Operating theatre management was established to ensure better deployment of theatre resources by
- Ensuring patient safety during surgery
- Ensuring that all clinical departments have access to the OR-facilities
- Maximising the use of theatre resources
- Minimising waiting times for surgical procedures
- Enhancing satisfaction among patients and staff.
However, to measure the efficiency of a given OT, as well as the quality of its performance clearly defined, measurable indicators are needed to establish a reliable set of benchmarks as opposed to relying on qualitative impressions as to how well or badly the perioperative process has been executed.
Professor Martin Schuster MD, Head of the Department of Anaesthesiology, Intensive Medicine, Emergency Medicine and Pain Management, at the Fürst-Stirum-Klinik, Bruchsal, Germany, was among a group of physicians and OT managers who set up a benchmarking programme for perioperative process data: ‘It’s really hard to know how many resources are used per patient per surgery,’ he explained. ‘For this, you need to know all the different processes involved in a procedure, from entering the pre-operative unit all the way to leaving the operating theatre.
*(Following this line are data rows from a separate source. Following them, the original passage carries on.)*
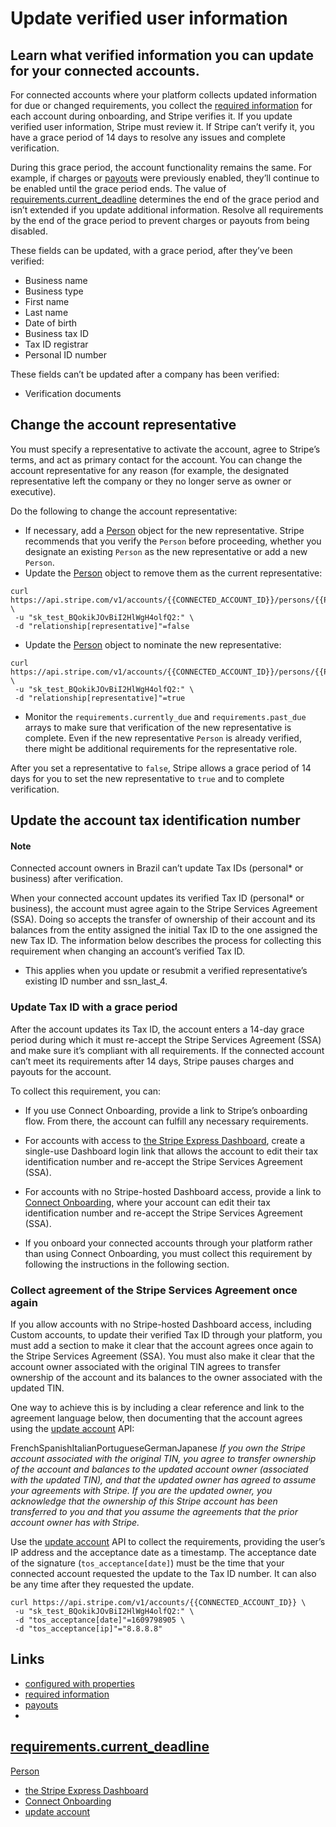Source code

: # Update verified user information

## Learn what verified information you can update for your connected accounts.

For connected accounts where your platform collects updated information for due
or changed requirements, you collect the [required
information](https://docs.stripe.com/connect/required-verification-information)
for each account during onboarding, and Stripe verifies it. If you update
verified user information, Stripe must review it. If Stripe can’t verify it, you
have a grace period of 14 days to resolve any issues and complete verification.

During this grace period, the account functionality remains the same. For
example, if charges or [payouts](https://docs.stripe.com/payouts) were
previously enabled, they’ll continue to be enabled until the grace period ends.
The value of
[requirements.current_deadline](https://docs.stripe.com/api/capabilities/object#capability_object-requirements-current_deadline)
determines the end of the grace period and isn’t extended if you update
additional information. Resolve all requirements by the end of the grace period
to prevent charges or payouts from being disabled.

These fields can be updated, with a grace period, after they’ve been verified:

- Business name
- Business type
- First name
- Last name
- Date of birth
- Business tax ID
- Tax ID registrar
- Personal ID number

These fields can’t be updated after a company has been verified:

- Verification documents

## Change the account representative

You must specify a representative to activate the account, agree to Stripe’s
terms, and act as primary contact for the account. You can change the account
representative for any reason (for example, the designated representative left
the company or they no longer serve as owner or executive).

Do the following to change the account representative:

- If necessary, add a
[Person](https://docs.stripe.com/api/persons/object#person_object-verification)
object for the new representative. Stripe recommends that you verify the
`Person` before proceeding, whether you designate an existing `Person` as the
new representative or add a new `Person`.
- Update the
[Person](https://docs.stripe.com/api/persons/object#person_object-verification)
object to remove them as the current representative:

```
curl
https://api.stripe.com/v1/accounts/{{CONNECTED_ACCOUNT_ID}}/persons/{{PERSON_ID}}
\
 -u "sk_test_BQokikJOvBiI2HlWgH4olfQ2:" \
 -d "relationship[representative]"=false
```

- Update the
[Person](https://docs.stripe.com/api/persons/object#person_object-verification)
object to nominate the new representative:

```
curl
https://api.stripe.com/v1/accounts/{{CONNECTED_ACCOUNT_ID}}/persons/{{PERSON_ID}}
\
 -u "sk_test_BQokikJOvBiI2HlWgH4olfQ2:" \
 -d "relationship[representative]"=true
```

- Monitor the `requirements.currently_due` and `requirements.past_due` arrays to
make sure that verification of the new representative is complete. Even if the
new representative `Person` is already verified, there might be additional
requirements for the representative role.

After you set a representative to `false`, Stripe allows a grace period of 14
days for you to set the new representative to `true` and to complete
verification.

## Update the account tax identification number

#### Note

Connected account owners in Brazil can’t update Tax IDs (personal* or business)
after verification.

When your connected account updates its verified Tax ID (personal* or business),
the account must agree again to the Stripe Services Agreement (SSA). Doing so
accepts the transfer of ownership of their account and its balances from the
entity assigned the initial Tax ID to the one assigned the new Tax ID. The
information below describes the process for collecting this requirement when
changing an account’s verified Tax ID.

- This applies when you update or resubmit a verified representative’s existing
ID number and ssn_last_4.

### Update Tax ID with a grace period

After the account updates its Tax ID, the account enters a 14-day grace period
during which it must re-accept the Stripe Services Agreement (SSA) and make sure
it’s compliant with all requirements. If the connected account can’t meet its
requirements after 14 days, Stripe pauses charges and payouts for the account.

To collect this requirement, you can:

- If you use Connect Onboarding, provide a link to Stripe’s onboarding flow.
From there, the account can fulfill any necessary requirements.

- For accounts with access to [the Stripe Express
Dashboard](https://docs.stripe.com/connect/express-dashboard), create a
single-use Dashboard login link that allows the account to edit their tax
identification number and re-accept the Stripe Services Agreement (SSA).
- For accounts with no Stripe-hosted Dashboard access, provide a link to
[Connect
Onboarding](https://docs.stripe.com/connect/custom/hosted-onboarding#account_update),
where your account can edit their tax identification number and re-accept the
Stripe Services Agreement (SSA).
- If you onboard your connected accounts through your platform rather than using
Connect Onboarding, you must collect this requirement by following the
instructions in the following section.

### Collect agreement of the Stripe Services Agreement once again

If you allow accounts with no Stripe-hosted Dashboard access, including Custom
accounts, to update their verified Tax ID through your platform, you must add a
section to make it clear that the account agrees once again to the Stripe
Services Agreement (SSA). You must also make it clear that the account owner
associated with the original TIN agrees to transfer ownership of the account and
its balances to the owner associated with the updated TIN.

One way to achieve this is by including a clear reference and link to the
agreement language below, then documenting that the account agrees using the
[update account](https://docs.stripe.com/api/accounts/update) API:

FrenchSpanishItalianPortugueseGermanJapanese
*If you own the Stripe account associated with the original TIN, you agree to
transfer ownership of the account and balances to the updated account owner
(associated with the updated TIN), and that the updated owner has agreed to
assume your agreements with Stripe. If you are the updated owner, you
acknowledge that the ownership of this Stripe account has been transferred to
you and that you assume the agreements that the prior account owner has with
Stripe.*

Use the [update account](https://docs.stripe.com/api/accounts/update) API to
collect the requirements, providing the user’s IP address and the acceptance
date as a timestamp. The acceptance date of the signature
(`tos_acceptance[date]`) must be the time that your connected account requested
the update to the Tax ID number. It can also be any time after they requested
the update.

```
curl https://api.stripe.com/v1/accounts/{{CONNECTED_ACCOUNT_ID}} \
 -u "sk_test_BQokikJOvBiI2HlWgH4olfQ2:" \
 -d "tos_acceptance[date]"=1609798905 \
 -d "tos_acceptance[ip]"="8.8.8.8"
```

## Links

- [configured with
properties](https://docs.stripe.com/connect/update-to-typeless-connect)
- [required
information](https://docs.stripe.com/connect/required-verification-information)
- [payouts](https://docs.stripe.com/payouts)
-
[requirements.current_deadline](https://docs.stripe.com/api/capabilities/object#capability_object-requirements-current_deadline)
-
[Person](https://docs.stripe.com/api/persons/object#person_object-verification)
- [the Stripe Express
Dashboard](https://docs.stripe.com/connect/express-dashboard)
- [Connect
Onboarding](https://docs.stripe.com/connect/custom/hosted-onboarding#account_update)
- [update account](https://docs.stripe.com/api/accounts/update)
To obtain reliable, reproducible data, a group of hospitals has united to define the different underlying processes and agree on indicators to build up a repository for benchmarking data.’
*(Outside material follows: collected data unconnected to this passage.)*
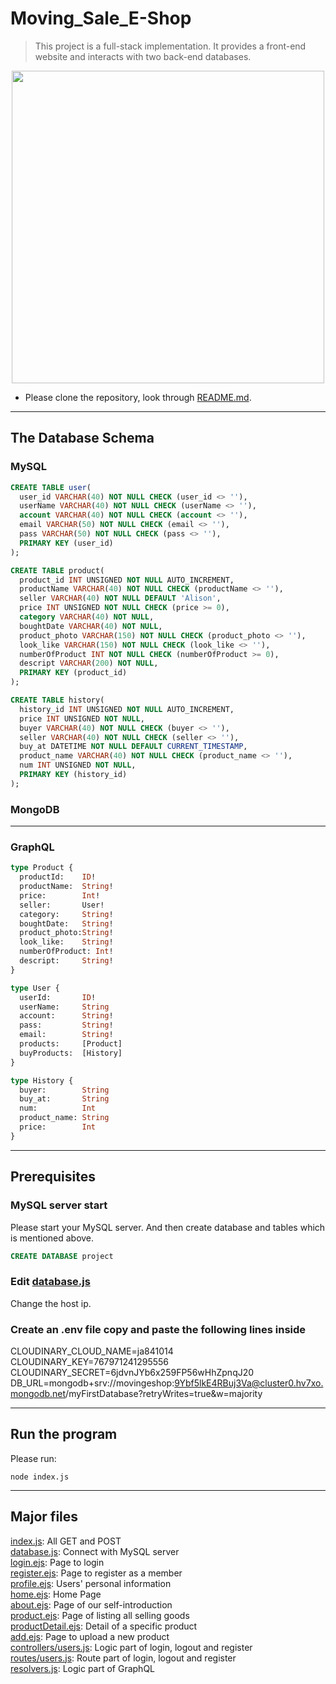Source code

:# Moving_Sale_E-Shop

> This project is a full-stack implementation. It provides a front-end website and interacts with two back-end databases.
<p align="center"><img src="READMEIMG/Home.png" width="500" /></p>

- Please clone the repository, look through [README.md](README.md).

---

## The Database Schema
### MySQL
```sql
CREATE TABLE user(
  user_id VARCHAR(40) NOT NULL CHECK (user_id <> ''),
  userName VARCHAR(40) NOT NULL CHECK (userName <> ''),
  account VARCHAR(40) NOT NULL CHECK (account <> ''),
  email VARCHAR(50) NOT NULL CHECK (email <> ''),
  pass VARCHAR(50) NOT NULL CHECK (pass <> ''),
  PRIMARY KEY (user_id)
);

CREATE TABLE product(
  product_id INT UNSIGNED NOT NULL AUTO_INCREMENT,
  productName VARCHAR(40) NOT NULL CHECK (productName <> ''),
  seller VARCHAR(40) NOT NULL DEFAULT 'Alison',
  price INT UNSIGNED NOT NULL CHECK (price >= 0),
  category VARCHAR(40) NOT NULL,
  boughtDate VARCHAR(40) NOT NULL,
  product_photo VARCHAR(150) NOT NULL CHECK (product_photo <> ''),
  look_like VARCHAR(150) NOT NULL CHECK (look_like <> ''),
  numberOfProduct INT NOT NULL CHECK (numberOfProduct >= 0),
  descript VARCHAR(200) NOT NULL,
  PRIMARY KEY (product_id)
);

CREATE TABLE history(
  history_id INT UNSIGNED NOT NULL AUTO_INCREMENT,
  price INT UNSIGNED NOT NULL,
  buyer VARCHAR(40) NOT NULL CHECK (buyer <> ''),
  seller VARCHAR(40) NOT NULL CHECK (seller <> ''),
  buy_at DATETIME NOT NULL DEFAULT CURRENT_TIMESTAMP,
  product_name VARCHAR(40) NOT NULL CHECK (product_name <> ''),
  num INT UNSIGNED NOT NULL,
  PRIMARY KEY (history_id)
);
```

### MongoDB

---
### GraphQL
```graphql
type Product {
  productId:    ID!
  productName:  String!
  price:        Int!
  seller:       User!
  category:     String!
  boughtDate:   String!
  product_photo:String!
  look_like:    String!
  numberOfProduct: Int!
  descript:     String!
}

type User {
  userId:       ID!
  userName:     String
  account:      String!
  pass:         String!
  email:        String!
  products:     [Product]
  buyProducts:  [History]
}

type History {
  buyer:        String
  buy_at:       String
  num:          Int
  product_name: String
  price:        Int
}
```


---

## Prerequisites

### MySQL server start

Please start your MySQL server.
And then create database and tables which is mentioned above.
```sql
CREATE DATABASE project
```

### Edit [database.js](database.js)
Change the host ip.

### Create an .env file copy and paste the following lines inside

CLOUDINARY_CLOUD_NAME=ja841014
CLOUDINARY_KEY=767971241295556
CLOUDINARY_SECRET=6jdvnJYb6x259FP56wHhZpnqJ20
DB_URL=mongodb+srv://movingeshop:9Ybf5lkE4RBuj3Va@cluster0.hv7xo.mongodb.net/myFirstDatabase?retryWrites=true&w=majority

---

## Run the program

Please run:

```shell
node index.js
```
---
## Major files
[index.js](index.js): All GET and POST<br>
[database.js](database.js): Connect with MySQL server<br>
[login.ejs](login.ejs): Page to login<br>
[register.ejs](register.ejs): Page to register as a member<br>
[profile.ejs](profile.ejs): Users' personal information<br>
[home.ejs](home.ejs): Home Page<br>
[about.ejs](about.ejs): Page of our self-introduction<br>
[product.ejs](product.ejs): Page of listing all selling goods<br>
[productDetail.ejs](productDetail.ejs): Detail of a specific product<br>
[add.ejs](add.ejs): Page to upload a new product<br>
[controllers/users.js](controllers/users.js): Logic part of login, logout and register<br>
[routes/users.js](routes/users.js): Route part of login, logout and register<br>
[resolvers.js](resolvers.js): Logic part of GraphQL<br>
Beginning in 2009, with 20 hospitals and about 192,000 data sets, there are now (in 2016) 220 participating hospitals, which produce more than 1.5 million data sets per year.
Although the definition of the key indicators for the benchmarking platform are handled by a clinical consortium consisting of the Working Group on Key Figures of the Association of OT Management (VOPM), the German Association of Anaesthesiology and Intensive Medicine (DGAI), the Professional Association of German Anaesthetists (BDA) and the Professional Association of German Surgeons (BDC), all aspects associated with the collection of data are taken care of by Hamburg-based digmed.
This company is responsible for ensuring that the used infrastructure is compliant with current safety and privacy legislation. ‘At the very beginning, we handled the data ourselves at Göttingen university hospital,’ Schuster added, ‘but when this became too contentious, we decided to transfer the job to a neutral intermediary − digmed.’
Hospitals transmit the data electronically to digmed. Those measurements have already been generated as part of a hospital’s routine documentation of each OT case and reside in its hospital information system. However, the data transfer is not in real-time, but typically occurs once a month. In turn, the Hamburg firm performs a centralised plausibility test of the data, e.g. ‘anaesthesia administered prior to incision time’ points to a problem in the data set and the reporting hospital is asked to check its data.
It’s really hard to know how many resources are used per patient per surgeryProf. Martin Schuster
Designated users of all registered hospitals can access the database via an internet portal to look at their institutions’ data and compare them to the overall benchmark. ‘The data is used to generate reports as well as benchmarks. We also offer the option to compare an institution with its peers. For example, a university hospital can measure its performance with that of other university hospitals’, Schuster points out.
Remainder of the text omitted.